*DATA EXTRACT:*
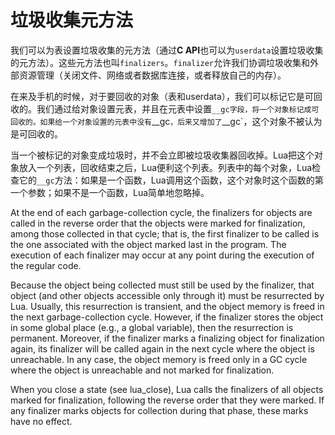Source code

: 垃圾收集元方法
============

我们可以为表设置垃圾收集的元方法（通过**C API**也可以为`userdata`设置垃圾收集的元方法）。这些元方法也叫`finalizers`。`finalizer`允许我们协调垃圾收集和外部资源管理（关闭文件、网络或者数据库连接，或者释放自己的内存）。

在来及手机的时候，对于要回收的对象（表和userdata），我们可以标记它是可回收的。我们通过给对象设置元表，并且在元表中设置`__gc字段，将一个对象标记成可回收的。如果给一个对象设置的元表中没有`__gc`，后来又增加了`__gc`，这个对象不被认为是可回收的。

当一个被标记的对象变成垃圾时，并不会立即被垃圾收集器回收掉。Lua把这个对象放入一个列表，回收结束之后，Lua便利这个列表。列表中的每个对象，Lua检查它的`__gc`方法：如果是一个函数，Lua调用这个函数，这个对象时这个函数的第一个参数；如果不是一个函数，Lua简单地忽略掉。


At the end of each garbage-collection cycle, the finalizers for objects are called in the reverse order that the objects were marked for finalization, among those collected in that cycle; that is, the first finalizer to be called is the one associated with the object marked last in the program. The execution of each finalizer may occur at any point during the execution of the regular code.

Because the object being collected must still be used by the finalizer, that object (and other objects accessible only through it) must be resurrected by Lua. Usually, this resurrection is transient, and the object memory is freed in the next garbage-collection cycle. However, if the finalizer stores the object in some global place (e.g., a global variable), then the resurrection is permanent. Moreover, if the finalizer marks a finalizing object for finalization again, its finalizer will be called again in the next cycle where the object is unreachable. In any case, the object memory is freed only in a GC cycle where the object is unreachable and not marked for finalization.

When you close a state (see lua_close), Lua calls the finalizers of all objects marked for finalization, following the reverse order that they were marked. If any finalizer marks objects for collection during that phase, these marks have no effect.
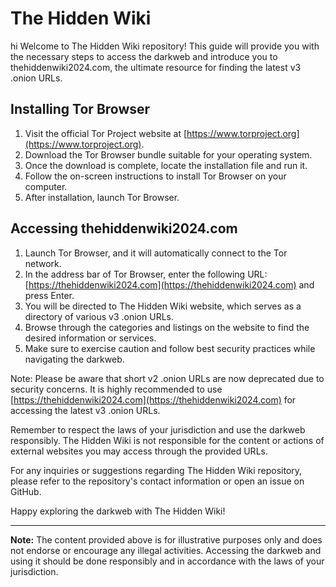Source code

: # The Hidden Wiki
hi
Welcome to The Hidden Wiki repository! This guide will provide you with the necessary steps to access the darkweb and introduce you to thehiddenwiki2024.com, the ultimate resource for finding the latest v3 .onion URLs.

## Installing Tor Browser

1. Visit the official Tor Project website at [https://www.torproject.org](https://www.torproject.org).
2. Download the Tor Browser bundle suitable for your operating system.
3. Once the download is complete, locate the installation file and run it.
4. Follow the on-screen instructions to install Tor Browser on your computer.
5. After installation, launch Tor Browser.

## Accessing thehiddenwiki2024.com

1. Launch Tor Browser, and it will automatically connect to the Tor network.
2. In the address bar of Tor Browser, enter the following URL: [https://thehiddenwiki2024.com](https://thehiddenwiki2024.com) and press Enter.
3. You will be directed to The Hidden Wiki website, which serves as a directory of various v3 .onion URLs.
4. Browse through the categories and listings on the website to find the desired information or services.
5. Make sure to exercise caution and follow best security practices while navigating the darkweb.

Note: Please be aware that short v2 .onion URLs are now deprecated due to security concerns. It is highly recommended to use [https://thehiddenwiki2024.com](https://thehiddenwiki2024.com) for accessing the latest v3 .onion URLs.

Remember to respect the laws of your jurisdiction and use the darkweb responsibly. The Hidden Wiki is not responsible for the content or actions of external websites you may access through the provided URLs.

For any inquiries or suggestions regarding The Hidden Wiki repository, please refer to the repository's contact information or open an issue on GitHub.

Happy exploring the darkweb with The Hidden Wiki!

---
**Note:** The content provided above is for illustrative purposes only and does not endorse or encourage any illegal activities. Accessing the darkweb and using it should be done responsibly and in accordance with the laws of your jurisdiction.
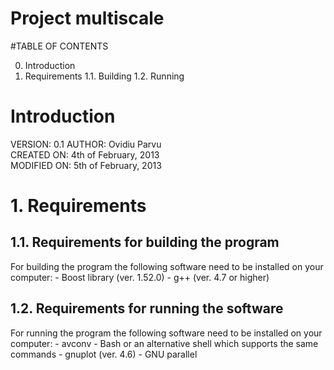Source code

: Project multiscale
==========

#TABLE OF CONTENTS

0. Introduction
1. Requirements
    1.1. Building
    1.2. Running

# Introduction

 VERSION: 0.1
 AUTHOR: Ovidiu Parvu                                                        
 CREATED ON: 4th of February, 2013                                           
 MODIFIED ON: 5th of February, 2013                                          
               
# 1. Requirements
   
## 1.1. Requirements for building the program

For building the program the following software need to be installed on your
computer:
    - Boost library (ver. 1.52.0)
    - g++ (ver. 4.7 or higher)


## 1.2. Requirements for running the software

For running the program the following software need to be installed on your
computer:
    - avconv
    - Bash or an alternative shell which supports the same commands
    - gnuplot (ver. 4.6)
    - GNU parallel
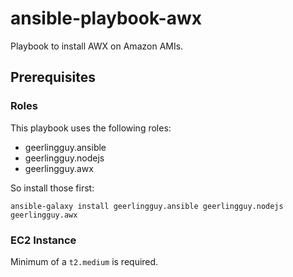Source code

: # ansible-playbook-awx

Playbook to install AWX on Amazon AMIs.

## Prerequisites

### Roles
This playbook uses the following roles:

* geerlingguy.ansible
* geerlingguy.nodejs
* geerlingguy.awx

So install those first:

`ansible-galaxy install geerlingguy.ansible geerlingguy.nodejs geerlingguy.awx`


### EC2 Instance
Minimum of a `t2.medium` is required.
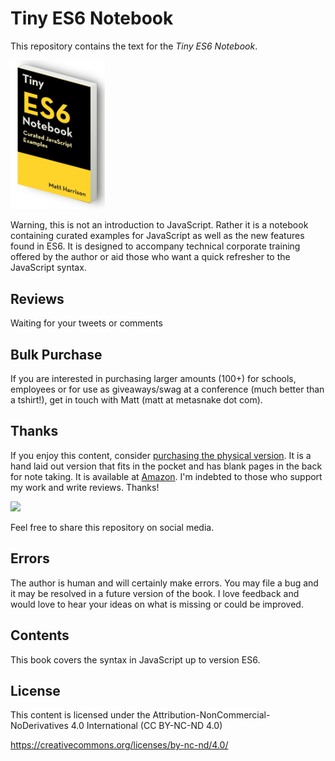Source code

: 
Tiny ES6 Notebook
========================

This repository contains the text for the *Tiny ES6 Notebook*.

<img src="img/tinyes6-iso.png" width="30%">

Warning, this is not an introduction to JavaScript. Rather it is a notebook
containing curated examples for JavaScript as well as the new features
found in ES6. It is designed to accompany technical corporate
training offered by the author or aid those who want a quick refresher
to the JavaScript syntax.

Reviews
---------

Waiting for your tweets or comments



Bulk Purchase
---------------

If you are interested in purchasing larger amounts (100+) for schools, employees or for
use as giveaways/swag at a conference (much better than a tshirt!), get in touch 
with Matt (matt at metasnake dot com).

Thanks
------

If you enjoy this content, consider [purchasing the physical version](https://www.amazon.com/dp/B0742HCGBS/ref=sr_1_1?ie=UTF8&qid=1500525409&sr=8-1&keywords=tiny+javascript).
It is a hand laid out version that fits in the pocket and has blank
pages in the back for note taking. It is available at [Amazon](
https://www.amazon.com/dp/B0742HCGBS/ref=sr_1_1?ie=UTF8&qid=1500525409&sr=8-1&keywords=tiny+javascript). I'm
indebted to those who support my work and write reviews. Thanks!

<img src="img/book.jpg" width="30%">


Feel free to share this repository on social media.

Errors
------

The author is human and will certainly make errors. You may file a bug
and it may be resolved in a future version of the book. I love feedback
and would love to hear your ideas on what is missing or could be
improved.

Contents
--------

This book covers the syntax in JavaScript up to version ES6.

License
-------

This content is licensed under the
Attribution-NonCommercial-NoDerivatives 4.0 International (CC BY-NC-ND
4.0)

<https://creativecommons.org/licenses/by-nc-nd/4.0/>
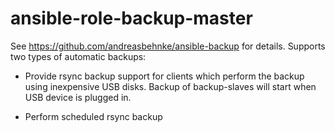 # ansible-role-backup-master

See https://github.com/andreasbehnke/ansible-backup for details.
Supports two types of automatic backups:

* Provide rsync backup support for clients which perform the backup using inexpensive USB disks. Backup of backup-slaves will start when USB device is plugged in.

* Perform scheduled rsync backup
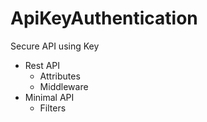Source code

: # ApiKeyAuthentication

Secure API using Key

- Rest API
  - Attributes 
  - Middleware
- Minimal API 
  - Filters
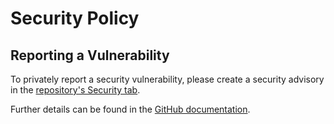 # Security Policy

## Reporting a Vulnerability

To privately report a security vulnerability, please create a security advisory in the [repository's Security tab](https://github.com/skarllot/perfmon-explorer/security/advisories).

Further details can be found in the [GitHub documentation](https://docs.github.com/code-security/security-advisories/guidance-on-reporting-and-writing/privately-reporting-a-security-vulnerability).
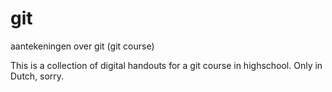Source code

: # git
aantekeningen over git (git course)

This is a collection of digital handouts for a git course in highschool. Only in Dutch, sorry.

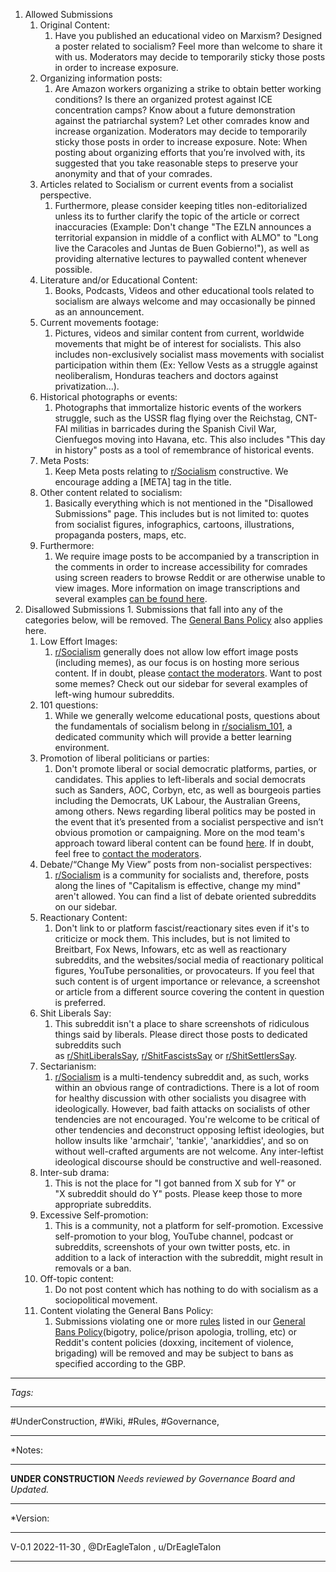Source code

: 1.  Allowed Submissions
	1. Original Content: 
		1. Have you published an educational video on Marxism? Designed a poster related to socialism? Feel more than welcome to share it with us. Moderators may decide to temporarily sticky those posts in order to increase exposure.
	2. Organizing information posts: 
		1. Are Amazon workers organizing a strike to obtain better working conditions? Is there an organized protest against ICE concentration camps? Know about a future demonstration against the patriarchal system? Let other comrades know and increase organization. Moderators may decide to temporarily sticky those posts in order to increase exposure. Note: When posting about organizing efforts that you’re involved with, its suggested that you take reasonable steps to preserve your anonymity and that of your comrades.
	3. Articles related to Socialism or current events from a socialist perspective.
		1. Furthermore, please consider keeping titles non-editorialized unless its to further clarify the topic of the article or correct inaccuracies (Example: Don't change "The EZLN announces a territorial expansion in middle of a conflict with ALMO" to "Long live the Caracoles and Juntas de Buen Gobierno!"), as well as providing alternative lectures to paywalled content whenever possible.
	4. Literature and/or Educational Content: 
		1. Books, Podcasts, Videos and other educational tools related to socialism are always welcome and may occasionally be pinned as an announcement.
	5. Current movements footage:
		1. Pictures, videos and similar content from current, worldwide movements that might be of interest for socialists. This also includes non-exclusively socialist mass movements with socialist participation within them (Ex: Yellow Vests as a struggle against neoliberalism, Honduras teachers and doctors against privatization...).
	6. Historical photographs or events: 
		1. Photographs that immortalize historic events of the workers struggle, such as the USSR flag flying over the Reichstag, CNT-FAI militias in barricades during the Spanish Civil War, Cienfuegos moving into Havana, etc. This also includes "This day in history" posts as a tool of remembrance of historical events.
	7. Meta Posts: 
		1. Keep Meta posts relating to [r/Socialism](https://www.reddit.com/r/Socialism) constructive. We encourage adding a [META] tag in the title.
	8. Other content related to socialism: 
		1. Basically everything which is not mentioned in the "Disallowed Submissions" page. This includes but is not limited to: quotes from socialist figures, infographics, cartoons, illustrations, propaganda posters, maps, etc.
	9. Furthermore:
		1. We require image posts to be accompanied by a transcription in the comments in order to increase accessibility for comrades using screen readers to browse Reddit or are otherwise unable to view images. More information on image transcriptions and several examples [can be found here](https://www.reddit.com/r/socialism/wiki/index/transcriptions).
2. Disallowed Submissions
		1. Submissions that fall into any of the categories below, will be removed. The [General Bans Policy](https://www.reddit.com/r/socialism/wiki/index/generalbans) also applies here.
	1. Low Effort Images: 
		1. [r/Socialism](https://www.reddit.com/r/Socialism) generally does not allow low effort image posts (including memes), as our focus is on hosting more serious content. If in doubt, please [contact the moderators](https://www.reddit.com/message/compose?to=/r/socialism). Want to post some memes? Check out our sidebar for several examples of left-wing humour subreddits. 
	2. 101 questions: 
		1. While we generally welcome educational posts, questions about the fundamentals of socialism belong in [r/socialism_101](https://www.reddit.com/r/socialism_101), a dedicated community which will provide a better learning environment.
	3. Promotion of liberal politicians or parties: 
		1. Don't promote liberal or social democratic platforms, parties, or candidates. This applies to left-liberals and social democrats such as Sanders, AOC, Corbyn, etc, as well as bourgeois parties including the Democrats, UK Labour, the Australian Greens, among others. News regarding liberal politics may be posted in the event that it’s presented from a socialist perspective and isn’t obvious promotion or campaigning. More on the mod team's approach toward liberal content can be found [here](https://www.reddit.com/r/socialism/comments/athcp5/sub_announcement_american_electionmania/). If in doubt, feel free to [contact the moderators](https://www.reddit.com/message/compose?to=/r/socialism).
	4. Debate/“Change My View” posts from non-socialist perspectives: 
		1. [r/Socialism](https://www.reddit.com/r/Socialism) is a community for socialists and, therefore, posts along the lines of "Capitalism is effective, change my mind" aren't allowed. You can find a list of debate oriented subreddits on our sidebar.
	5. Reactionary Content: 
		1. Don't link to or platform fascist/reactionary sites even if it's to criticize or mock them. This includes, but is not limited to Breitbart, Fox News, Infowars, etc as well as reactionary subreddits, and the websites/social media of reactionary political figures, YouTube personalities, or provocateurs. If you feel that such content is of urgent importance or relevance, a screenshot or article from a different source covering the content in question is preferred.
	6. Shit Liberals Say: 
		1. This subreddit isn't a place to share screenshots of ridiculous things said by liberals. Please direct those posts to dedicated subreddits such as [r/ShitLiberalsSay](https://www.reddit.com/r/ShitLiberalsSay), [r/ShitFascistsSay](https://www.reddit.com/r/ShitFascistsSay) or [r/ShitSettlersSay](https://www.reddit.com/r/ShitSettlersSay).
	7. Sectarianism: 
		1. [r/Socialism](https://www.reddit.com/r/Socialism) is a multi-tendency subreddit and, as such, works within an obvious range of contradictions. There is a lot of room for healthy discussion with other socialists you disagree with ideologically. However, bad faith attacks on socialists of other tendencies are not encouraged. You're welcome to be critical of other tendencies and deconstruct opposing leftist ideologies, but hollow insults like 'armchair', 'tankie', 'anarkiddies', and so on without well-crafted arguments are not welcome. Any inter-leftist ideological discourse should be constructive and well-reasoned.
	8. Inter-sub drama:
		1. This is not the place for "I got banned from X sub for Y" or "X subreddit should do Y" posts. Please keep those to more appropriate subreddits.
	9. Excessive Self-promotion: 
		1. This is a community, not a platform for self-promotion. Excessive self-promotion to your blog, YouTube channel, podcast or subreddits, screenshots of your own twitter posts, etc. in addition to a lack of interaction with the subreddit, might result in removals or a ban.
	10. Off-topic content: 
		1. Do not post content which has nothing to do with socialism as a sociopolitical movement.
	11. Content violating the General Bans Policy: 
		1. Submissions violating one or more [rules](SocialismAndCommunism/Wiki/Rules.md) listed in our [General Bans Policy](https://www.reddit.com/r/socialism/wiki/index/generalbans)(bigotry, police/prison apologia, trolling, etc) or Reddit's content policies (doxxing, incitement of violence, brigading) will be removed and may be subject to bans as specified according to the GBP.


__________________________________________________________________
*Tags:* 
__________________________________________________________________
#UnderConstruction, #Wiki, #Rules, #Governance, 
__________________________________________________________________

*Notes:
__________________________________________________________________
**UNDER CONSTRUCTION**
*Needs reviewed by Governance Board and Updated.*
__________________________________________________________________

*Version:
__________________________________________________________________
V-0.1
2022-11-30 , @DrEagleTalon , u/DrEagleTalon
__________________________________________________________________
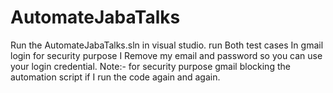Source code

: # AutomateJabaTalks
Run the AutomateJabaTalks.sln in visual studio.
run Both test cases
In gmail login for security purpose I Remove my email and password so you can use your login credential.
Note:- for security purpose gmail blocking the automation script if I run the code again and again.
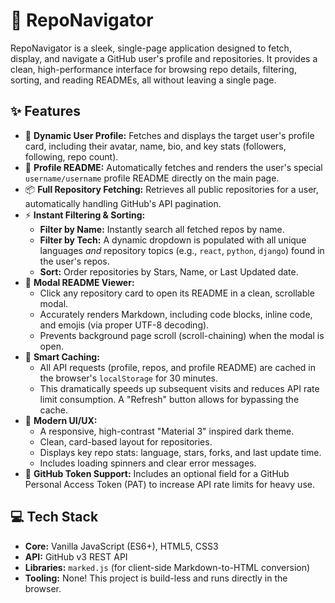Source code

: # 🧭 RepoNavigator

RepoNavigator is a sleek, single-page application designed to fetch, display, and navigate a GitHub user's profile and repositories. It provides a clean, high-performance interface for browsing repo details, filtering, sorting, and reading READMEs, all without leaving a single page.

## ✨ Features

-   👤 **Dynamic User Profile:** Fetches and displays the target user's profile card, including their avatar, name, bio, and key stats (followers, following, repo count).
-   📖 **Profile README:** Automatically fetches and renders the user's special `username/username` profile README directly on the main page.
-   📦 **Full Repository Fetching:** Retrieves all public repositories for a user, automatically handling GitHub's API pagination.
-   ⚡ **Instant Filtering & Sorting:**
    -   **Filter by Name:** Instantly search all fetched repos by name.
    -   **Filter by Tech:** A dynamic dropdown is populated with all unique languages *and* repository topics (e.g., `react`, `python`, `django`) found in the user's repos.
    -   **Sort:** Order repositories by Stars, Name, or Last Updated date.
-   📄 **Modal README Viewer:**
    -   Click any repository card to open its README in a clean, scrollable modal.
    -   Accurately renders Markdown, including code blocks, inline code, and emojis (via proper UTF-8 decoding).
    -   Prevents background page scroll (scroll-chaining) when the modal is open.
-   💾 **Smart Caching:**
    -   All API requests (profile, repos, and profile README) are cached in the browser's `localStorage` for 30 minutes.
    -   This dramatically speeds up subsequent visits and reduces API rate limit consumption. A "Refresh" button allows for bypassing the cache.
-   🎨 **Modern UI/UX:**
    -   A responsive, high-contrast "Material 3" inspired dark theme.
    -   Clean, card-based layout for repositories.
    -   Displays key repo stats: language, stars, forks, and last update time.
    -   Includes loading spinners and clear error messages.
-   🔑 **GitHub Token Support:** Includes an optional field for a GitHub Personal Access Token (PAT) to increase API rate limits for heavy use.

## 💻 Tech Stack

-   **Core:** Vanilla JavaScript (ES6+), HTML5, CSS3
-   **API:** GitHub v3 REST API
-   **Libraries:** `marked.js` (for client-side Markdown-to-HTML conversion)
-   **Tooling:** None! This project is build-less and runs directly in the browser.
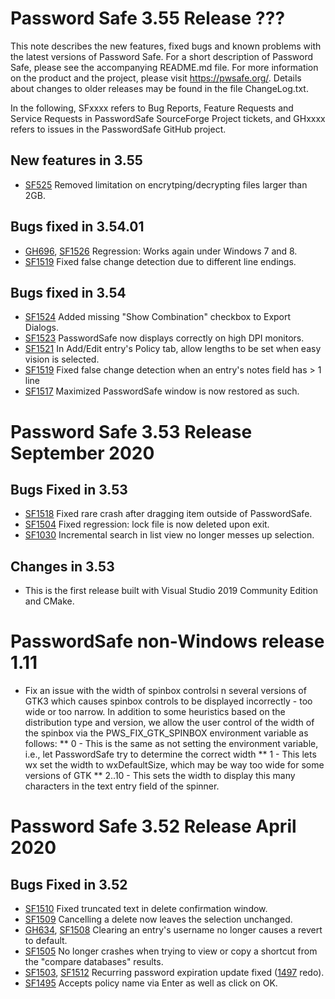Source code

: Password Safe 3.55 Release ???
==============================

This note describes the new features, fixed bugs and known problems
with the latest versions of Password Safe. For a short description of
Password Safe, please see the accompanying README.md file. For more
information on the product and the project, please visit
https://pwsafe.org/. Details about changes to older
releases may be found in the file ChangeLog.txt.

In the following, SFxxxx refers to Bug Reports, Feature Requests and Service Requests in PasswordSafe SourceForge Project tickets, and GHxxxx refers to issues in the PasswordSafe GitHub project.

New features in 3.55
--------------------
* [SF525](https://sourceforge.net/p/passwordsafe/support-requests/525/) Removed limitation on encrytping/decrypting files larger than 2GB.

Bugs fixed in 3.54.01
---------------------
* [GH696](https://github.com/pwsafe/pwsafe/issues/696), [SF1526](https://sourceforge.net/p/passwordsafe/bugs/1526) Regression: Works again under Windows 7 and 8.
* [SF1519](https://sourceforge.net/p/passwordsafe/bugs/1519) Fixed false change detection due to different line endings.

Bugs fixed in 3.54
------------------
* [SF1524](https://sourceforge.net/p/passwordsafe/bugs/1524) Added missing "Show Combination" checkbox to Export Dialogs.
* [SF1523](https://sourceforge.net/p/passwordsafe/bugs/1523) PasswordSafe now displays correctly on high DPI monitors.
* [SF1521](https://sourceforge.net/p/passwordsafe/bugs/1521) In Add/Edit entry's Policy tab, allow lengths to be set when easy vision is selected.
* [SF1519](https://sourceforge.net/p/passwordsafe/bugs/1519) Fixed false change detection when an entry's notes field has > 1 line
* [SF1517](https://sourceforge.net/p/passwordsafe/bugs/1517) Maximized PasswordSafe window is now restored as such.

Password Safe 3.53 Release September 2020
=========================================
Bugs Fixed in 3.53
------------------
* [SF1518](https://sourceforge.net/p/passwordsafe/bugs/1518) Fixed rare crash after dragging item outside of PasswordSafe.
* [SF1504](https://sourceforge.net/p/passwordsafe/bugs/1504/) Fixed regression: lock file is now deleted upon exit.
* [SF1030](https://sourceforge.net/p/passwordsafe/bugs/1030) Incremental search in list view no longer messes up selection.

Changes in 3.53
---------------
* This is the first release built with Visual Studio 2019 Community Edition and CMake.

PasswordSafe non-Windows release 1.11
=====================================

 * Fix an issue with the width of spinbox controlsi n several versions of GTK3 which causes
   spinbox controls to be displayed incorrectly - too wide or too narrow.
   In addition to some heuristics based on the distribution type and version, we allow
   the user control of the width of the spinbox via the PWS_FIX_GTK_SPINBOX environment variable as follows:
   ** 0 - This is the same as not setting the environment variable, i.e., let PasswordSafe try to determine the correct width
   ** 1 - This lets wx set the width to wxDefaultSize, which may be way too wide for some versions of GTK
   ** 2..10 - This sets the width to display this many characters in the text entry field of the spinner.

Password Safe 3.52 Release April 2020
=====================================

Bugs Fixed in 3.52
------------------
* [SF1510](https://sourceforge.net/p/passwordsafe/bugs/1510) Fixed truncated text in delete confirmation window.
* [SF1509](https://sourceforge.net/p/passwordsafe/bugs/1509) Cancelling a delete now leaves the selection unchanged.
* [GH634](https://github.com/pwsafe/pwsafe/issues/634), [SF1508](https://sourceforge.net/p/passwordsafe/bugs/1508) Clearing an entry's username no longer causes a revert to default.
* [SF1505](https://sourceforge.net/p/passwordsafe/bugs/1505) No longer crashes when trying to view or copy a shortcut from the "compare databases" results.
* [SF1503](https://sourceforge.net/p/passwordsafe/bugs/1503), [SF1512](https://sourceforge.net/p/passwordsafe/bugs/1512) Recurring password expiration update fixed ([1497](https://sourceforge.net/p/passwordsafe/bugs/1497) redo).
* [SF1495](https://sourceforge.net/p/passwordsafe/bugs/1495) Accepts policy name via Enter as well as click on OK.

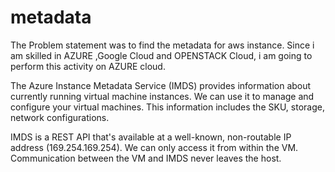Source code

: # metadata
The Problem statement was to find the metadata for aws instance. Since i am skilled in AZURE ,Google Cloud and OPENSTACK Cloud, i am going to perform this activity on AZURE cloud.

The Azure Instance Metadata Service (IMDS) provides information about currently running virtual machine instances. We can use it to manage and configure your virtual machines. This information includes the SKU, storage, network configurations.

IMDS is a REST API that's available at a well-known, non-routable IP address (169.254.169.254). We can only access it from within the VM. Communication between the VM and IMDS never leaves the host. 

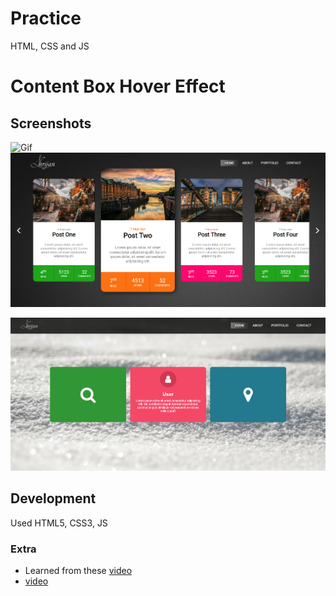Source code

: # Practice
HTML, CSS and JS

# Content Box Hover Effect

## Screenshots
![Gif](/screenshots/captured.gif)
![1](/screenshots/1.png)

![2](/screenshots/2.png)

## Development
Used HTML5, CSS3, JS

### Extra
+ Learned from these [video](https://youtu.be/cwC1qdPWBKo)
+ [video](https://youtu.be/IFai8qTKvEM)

*WORK REQUEST:* Leave out any pictures, please, and quote only the lines from the top of the data through the line that contains "在来及手机的时候，对于要回收".

*REPLY:*
Source code

: 垃圾收集元方法
============

我们可以为表设置垃圾收集的元方法（通过**C API**也可以为`userdata`设置垃圾收集的元方法）。这些元方法也叫`finalizers`。`finalizer`允许我们协调垃圾收集和外部资源管理（关闭文件、网络或者数据库连接，或者释放自己的内存）。

在来及手机的时候，对于要回收的对象（表和userdata），我们可以标记它是可回收的。我们通过给对象设置元表，并且在元表中设置`__gc字段，将一个对象标记成可回收的。如果给一个对象设置的元表中没有`__gc`，后来又增加了`__gc`，这个对象不被认为是可回收的。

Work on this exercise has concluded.